- PROBLEM TO WORK ON: Retype the whole listing that follows, with nothing added or left out.

:::

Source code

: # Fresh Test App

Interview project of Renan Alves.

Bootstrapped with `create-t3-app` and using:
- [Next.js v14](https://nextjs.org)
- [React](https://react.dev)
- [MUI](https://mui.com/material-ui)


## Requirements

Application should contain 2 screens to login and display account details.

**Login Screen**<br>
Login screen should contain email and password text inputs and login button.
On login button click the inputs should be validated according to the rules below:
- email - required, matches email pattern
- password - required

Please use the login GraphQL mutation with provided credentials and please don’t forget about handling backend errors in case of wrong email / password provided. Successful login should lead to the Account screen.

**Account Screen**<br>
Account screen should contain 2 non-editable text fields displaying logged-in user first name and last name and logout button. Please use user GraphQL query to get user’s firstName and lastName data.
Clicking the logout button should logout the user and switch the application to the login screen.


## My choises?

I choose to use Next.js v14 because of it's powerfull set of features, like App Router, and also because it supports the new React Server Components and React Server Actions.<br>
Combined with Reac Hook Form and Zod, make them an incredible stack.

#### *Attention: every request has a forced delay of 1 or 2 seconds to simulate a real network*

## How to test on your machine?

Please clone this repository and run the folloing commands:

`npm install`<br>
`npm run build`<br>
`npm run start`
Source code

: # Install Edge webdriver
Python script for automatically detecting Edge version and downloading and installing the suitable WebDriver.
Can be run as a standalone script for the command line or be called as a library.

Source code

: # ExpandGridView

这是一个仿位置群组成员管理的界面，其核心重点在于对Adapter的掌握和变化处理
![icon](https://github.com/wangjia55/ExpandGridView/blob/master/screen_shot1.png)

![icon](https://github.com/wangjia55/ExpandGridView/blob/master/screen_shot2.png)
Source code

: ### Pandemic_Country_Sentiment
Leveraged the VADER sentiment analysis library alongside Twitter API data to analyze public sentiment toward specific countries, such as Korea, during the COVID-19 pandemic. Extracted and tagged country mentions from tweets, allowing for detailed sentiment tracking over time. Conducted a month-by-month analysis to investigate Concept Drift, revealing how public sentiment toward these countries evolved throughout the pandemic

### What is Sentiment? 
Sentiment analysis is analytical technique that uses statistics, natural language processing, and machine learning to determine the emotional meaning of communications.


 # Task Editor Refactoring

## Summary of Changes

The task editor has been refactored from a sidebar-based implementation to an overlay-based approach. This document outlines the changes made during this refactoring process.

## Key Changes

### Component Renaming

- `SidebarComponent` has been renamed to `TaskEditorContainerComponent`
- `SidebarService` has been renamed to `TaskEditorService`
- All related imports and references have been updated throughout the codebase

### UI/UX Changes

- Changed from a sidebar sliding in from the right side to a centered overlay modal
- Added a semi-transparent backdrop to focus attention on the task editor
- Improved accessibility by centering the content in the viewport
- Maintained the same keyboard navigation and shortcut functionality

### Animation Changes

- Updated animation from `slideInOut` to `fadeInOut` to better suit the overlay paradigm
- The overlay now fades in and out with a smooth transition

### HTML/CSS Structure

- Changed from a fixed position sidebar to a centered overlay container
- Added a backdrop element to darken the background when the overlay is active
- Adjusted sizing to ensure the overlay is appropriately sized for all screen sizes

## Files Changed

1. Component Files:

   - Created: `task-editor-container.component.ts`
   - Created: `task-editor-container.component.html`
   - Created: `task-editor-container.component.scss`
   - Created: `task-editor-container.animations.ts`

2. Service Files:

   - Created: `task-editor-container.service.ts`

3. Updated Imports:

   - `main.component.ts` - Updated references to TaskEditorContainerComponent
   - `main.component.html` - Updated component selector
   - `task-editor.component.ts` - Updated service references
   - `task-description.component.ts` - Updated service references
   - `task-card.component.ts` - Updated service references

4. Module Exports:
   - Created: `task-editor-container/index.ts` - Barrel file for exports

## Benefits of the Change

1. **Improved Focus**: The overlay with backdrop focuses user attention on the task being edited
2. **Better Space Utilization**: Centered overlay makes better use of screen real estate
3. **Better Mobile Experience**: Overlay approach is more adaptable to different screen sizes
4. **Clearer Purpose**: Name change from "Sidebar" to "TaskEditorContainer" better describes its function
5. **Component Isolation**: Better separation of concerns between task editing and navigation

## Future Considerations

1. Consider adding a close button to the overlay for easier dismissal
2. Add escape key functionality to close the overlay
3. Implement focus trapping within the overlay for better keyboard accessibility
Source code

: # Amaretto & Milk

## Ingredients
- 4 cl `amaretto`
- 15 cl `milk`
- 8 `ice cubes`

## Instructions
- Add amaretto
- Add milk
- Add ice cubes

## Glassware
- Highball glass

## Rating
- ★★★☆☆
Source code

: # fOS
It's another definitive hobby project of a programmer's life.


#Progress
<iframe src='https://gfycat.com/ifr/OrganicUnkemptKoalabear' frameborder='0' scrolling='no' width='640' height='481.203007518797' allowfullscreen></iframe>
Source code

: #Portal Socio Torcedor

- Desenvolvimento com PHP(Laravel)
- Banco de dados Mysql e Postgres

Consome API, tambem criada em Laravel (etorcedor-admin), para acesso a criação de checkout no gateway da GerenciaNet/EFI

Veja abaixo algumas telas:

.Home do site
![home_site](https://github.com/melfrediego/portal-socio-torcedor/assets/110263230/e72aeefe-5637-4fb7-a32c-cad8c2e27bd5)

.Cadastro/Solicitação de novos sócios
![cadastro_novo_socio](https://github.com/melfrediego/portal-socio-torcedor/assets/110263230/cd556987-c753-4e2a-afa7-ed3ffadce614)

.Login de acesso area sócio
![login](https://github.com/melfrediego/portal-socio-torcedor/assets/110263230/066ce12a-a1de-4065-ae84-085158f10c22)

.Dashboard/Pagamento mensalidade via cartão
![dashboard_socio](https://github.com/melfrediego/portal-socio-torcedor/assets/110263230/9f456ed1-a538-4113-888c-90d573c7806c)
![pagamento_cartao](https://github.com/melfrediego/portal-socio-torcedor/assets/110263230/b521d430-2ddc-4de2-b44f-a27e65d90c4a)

:::

- SOLVED EXERCISE:
Source code

: # Fresh Test App

Interview project of Renan Alves.

Bootstrapped with `create-t3-app` and using:
- [Next.js v14](https://nextjs.org)
- [React](https://react.dev)
- [MUI](https://mui.com/material-ui)


## Requirements

Application should contain 2 screens to login and display account details.

**Login Screen**<br>
Login screen should contain email and password text inputs and login button.
On login button click the inputs should be validated according to the rules below:
- email - required, matches email pattern
- password - required

Please use the login GraphQL mutation with provided credentials and please don’t forget about handling backend errors in case of wrong email / password provided. Successful login should lead to the Account screen.

**Account Screen**<br>
Account screen should contain 2 non-editable text fields displaying logged-in user first name and last name and logout button. Please use user GraphQL query to get user’s firstName and lastName data.
Clicking the logout button should logout the user and switch the application to the login screen.


## My choises?

I choose to use Next.js v14 because of it's powerfull set of features, like App Router, and also because it supports the new React Server Components and React Server Actions.<br>
Combined with Reac Hook Form and Zod, make them an incredible stack.

#### *Attention: every request has a forced delay of 1 or 2 seconds to simulate a real network*

## How to test on your machine?

Please clone this repository and run the folloing commands:

`npm install`<br>
`npm run build`<br>
`npm run start`
Source code

: # Install Edge webdriver
Python script for automatically detecting Edge version and downloading and installing the suitable WebDriver.
Can be run as a standalone script for the command line or be called as a library.

Source code

: # ExpandGridView

这是一个仿位置群组成员管理的界面，其核心重点在于对Adapter的掌握和变化处理
![icon](https://github.com/wangjia55/ExpandGridView/blob/master/screen_shot1.png)

![icon](https://github.com/wangjia55/ExpandGridView/blob/master/screen_shot2.png)
Source code

: ### Pandemic_Country_Sentiment
Leveraged the VADER sentiment analysis library alongside Twitter API data to analyze public sentiment toward specific countries, such as Korea, during the COVID-19 pandemic. Extracted and tagged country mentions from tweets, allowing for detailed sentiment tracking over time. Conducted a month-by-month analysis to investigate Concept Drift, revealing how public sentiment toward these countries evolved throughout the pandemic

### What is Sentiment? 
Sentiment analysis is analytical technique that uses statistics, natural language processing, and machine learning to determine the emotional meaning of communications.


 # Task Editor Refactoring

## Summary of Changes

The task editor has been refactored from a sidebar-based implementation to an overlay-based approach. This document outlines the changes made during this refactoring process.

## Key Changes

### Component Renaming

- `SidebarComponent` has been renamed to `TaskEditorContainerComponent`
- `SidebarService` has been renamed to `TaskEditorService`
- All related imports and references have been updated throughout the codebase

### UI/UX Changes

- Changed from a sidebar sliding in from the right side to a centered overlay modal
- Added a semi-transparent backdrop to focus attention on the task editor
- Improved accessibility by centering the content in the viewport
- Maintained the same keyboard navigation and shortcut functionality

### Animation Changes

- Updated animation from `slideInOut` to `fadeInOut` to better suit the overlay paradigm
- The overlay now fades in and out with a smooth transition

### HTML/CSS Structure

- Changed from a fixed position sidebar to a centered overlay container
- Added a backdrop element to darken the background when the overlay is active
- Adjusted sizing to ensure the overlay is appropriately sized for all screen sizes

## Files Changed

1. Component Files:

   - Created: `task-editor-container.component.ts`
   - Created: `task-editor-container.component.html`
   - Created: `task-editor-container.component.scss`
   - Created: `task-editor-container.animations.ts`

2. Service Files:

   - Created: `task-editor-container.service.ts`

3. Updated Imports:

   - `main.component.ts` - Updated references to TaskEditorContainerComponent
   - `main.component.html` - Updated component selector
   - `task-editor.component.ts` - Updated service references
   - `task-description.component.ts` - Updated service references
   - `task-card.component.ts` - Updated service references

4. Module Exports:
   - Created: `task-editor-container/index.ts` - Barrel file for exports

## Benefits of the Change

1. **Improved Focus**: The overlay with backdrop focuses user attention on the task being edited
2. **Better Space Utilization**: Centered overlay makes better use of screen real estate
3. **Better Mobile Experience**: Overlay approach is more adaptable to different screen sizes
4. **Clearer Purpose**: Name change from "Sidebar" to "TaskEditorContainer" better describes its function
5. **Component Isolation**: Better separation of concerns between task editing and navigation

## Future Considerations

1. Consider adding a close button to the overlay for easier dismissal
2. Add escape key functionality to close the overlay
3. Implement focus trapping within the overlay for better keyboard accessibility
Source code

: # Amaretto & Milk

## Ingredients
- 4 cl `amaretto`
- 15 cl `milk`
- 8 `ice cubes`

## Instructions
- Add amaretto
- Add milk
- Add ice cubes

## Glassware
- Highball glass

## Rating
- ★★★☆☆
Source code

: # fOS
It's another definitive hobby project of a programmer's life.


#Progress
<iframe src='https://gfycat.com/ifr/OrganicUnkemptKoalabear' frameborder='0' scrolling='no' width='640' height='481.203007518797' allowfullscreen></iframe>
Source code

: #Portal Socio Torcedor

- Desenvolvimento com PHP(Laravel)
- Banco de dados Mysql e Postgres

Consome API, tambem criada em Laravel (etorcedor-admin), para acesso a criação de checkout no gateway da GerenciaNet/EFI

Veja abaixo algumas telas:

.Home do site
![home_site](https://github.com/melfrediego/portal-socio-torcedor/assets/110263230/e72aeefe-5637-4fb7-a32c-cad8c2e27bd5)

.Cadastro/Solicitação de novos sócios
![cadastro_novo_socio](https://github.com/melfrediego/portal-socio-torcedor/assets/110263230/cd556987-c753-4e2a-afa7-ed3ffadce614)

.Login de acesso area sócio
![login](https://github.com/melfrediego/portal-socio-torcedor/assets/110263230/066ce12a-a1de-4065-ae84-085158f10c22)

.Dashboard/Pagamento mensalidade via cartão
![dashboard_socio](https://github.com/melfrediego/portal-socio-torcedor/assets/110263230/9f456ed1-a538-4113-888c-90d573c7806c)
![pagamento_cartao](https://github.com/melfrediego/portal-socio-torcedor/assets/110263230/b521d430-2ddc-4de2-b44f-a27e65d90c4a)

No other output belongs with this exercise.